Estudo revela potencial de expansão em terapias para menopausa, osteoporose, Alzheimer e doenças cardiovasculares
O setor farmacêutico pode explorar um mercado adicional de mais de US$ 100 bilhões ao investir em soluções voltadas para a saúde da mulher, segundo o relatório Improving Women’s Health is a $100 Billion–Plus Opportunity, divulgado pelo Boston Consulting Group (BCG).

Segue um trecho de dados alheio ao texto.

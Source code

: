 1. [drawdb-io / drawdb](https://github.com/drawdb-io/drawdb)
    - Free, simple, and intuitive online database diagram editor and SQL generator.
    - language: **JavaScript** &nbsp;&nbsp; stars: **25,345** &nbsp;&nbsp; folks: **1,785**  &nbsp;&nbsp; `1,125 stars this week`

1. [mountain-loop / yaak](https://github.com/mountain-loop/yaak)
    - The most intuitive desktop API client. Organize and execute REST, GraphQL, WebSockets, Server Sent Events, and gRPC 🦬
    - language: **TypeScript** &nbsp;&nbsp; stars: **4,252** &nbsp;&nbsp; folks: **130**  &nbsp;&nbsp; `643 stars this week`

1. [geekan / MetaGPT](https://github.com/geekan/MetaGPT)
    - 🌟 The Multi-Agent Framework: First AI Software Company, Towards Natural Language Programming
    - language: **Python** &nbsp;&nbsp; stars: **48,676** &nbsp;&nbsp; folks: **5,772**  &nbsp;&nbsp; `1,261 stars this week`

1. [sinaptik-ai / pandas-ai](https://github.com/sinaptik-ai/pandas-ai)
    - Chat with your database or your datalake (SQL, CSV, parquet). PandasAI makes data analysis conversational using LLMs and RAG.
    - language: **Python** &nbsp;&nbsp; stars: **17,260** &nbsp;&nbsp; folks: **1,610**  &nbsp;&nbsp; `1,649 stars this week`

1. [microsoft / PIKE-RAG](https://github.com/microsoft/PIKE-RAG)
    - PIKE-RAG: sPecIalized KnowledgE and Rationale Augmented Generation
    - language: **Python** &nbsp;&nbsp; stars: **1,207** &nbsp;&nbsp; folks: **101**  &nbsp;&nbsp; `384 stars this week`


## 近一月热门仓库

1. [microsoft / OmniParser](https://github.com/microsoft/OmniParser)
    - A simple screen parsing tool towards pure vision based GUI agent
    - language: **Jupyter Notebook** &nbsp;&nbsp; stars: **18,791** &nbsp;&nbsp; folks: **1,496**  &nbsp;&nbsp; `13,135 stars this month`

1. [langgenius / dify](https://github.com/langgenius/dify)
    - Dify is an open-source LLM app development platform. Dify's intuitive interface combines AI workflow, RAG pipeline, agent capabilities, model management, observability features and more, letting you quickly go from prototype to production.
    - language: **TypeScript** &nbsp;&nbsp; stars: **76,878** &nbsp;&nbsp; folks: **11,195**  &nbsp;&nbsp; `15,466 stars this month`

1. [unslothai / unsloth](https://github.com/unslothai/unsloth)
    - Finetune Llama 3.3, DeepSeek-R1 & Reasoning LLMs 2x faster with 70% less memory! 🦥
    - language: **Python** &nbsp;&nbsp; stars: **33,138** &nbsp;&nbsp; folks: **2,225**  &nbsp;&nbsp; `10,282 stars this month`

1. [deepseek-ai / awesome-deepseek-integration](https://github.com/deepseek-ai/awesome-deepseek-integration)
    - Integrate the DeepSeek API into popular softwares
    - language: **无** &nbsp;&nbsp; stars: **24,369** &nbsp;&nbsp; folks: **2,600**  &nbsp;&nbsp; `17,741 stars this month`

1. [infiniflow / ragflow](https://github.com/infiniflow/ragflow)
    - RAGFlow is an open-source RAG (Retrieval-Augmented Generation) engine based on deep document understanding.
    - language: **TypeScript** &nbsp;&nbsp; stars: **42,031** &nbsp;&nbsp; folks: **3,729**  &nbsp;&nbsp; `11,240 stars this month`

O estudo destaca o impacto do subdiagnóstico e do tratamento inadequado de doenças prevalentes entre mulheres nos Estados Unidos, como menopausa, osteoporose, Alzheimer e condições cardiovasculares, e propõe ações estratégicas para ampliar o acesso a terapias eficazes.
Entre os principais caminhos apontados para destravar esse potencial de mercado estão a melhoria dos diagnósticos, a personalização dos tratamentos e a ampliação da conscientização, com apoio de tecnologias emergentes como a inteligência artificial.

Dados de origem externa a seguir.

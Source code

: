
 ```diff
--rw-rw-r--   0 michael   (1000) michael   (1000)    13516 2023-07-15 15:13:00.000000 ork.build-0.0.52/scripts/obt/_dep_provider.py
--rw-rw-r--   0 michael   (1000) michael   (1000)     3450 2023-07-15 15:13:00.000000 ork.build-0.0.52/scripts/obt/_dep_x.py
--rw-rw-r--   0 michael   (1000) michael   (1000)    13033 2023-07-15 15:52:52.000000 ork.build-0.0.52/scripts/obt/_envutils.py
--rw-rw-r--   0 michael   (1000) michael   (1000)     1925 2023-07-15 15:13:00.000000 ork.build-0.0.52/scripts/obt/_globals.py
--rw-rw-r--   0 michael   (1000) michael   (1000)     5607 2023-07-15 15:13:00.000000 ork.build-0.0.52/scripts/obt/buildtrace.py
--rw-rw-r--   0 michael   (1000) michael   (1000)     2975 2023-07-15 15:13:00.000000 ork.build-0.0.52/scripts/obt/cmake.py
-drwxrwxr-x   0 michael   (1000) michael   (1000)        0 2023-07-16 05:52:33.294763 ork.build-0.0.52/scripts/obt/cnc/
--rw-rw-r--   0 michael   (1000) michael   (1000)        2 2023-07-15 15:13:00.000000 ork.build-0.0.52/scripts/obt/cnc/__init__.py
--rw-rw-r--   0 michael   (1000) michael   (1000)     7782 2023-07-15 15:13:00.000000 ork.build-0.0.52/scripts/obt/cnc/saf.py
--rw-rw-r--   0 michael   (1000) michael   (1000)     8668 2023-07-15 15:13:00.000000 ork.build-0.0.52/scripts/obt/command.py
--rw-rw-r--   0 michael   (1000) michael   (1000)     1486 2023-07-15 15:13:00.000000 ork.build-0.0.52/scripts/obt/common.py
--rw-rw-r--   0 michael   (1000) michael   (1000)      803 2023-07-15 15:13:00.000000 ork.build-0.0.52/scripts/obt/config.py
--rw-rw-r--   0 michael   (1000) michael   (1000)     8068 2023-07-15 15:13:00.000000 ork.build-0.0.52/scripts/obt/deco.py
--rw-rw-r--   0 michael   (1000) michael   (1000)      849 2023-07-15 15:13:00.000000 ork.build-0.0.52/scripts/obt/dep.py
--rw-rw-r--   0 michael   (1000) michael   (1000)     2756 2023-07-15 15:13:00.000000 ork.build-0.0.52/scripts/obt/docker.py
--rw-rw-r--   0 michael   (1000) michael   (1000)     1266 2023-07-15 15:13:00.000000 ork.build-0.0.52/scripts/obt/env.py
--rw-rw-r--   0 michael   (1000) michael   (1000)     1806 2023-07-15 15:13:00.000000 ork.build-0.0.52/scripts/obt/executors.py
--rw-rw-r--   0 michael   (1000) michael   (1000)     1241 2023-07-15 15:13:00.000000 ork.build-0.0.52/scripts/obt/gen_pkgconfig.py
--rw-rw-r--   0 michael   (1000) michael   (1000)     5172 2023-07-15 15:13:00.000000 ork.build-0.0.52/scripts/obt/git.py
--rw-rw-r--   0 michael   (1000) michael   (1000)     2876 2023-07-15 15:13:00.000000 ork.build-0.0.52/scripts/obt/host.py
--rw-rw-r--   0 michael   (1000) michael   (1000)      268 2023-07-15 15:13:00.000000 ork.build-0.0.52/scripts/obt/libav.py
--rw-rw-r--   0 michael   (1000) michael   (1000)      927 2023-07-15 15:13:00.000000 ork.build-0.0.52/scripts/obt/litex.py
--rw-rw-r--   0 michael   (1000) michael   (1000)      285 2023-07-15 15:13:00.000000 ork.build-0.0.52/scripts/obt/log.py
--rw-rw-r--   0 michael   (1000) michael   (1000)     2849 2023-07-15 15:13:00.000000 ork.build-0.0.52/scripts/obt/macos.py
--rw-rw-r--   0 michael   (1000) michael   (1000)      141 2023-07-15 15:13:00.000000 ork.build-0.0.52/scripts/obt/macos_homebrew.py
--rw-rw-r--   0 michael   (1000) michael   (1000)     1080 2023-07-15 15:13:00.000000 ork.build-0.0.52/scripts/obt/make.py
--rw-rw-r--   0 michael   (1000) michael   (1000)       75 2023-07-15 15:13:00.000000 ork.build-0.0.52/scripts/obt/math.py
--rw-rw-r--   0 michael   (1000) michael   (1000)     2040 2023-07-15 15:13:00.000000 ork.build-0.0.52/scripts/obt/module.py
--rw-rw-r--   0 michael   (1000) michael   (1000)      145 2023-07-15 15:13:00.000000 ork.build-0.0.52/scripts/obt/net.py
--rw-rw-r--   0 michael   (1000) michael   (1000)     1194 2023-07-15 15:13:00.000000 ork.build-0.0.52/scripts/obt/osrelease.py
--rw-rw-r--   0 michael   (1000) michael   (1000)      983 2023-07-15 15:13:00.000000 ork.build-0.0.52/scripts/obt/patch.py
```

“O avanço em diagnósticos e tratamentos pode transformar significativamente o cuidado com a saúde da mulher e abrir novas frentes para a indústria farmacêutica”, afirma Filipe Mesquita, diretor executivo e sócio do BCG. Ele também reforça o papel de parcerias estratégicas para acelerar a inovação nesse segmento.
Perspectivas para medicamentos e terapias especializadas
Menopausa: O número de mulheres em alguma fase da menopausa deve chegar a 65 milhões nos EUA até 2030. O mercado de produtos relacionados pode crescer de menos de US$ 5 bilhões para mais de US$ 40 bilhões, sendo US$ 16 bilhões apenas em medicamentos.
Osteoporose: A condição deve afetar cerca de 19 milhões de mulheres até o final da década, mas a maior parte delas ainda não é diagnosticada. O mercado farmacêutico pode mais que quadruplicar, saltando de US$ 5 bilhões para até US$ 27 bilhões, com forte demanda por terapias preventivas e de manutenção óssea.
Alzheimer: Apesar de representarem dois terços dos pacientes com a doença, muitas mulheres seguem sem tratamento. A projeção é de que o mercado de terapias farmacológicas cresça de US$ 2 bilhões para mais de US$ 20 bilhões, impulsionado por terapias modificadoras da doença (DMTs).
Doenças cardiovasculares: Consideradas a principal causa de morte entre mulheres nos EUA, essas condições seguem subtratadas. Se diagnosticadas e tratadas conforme as diretrizes clínicas, o valor do mercado farmacêutico relacionado pode evoluir de US$ 11,5 bilhões para US$ 20 bilhões até 2030.
O relatório do BCG reforça que a indústria farmacêutica tem um papel central na transformação do cuidado à saúde da mulher. Investir em inovação terapêutica, ampliação de acesso e estratégias de engajamento específicas pode não apenas melhorar os resultados clínicos, mas também gerar retorno econômico expressivo para o setor.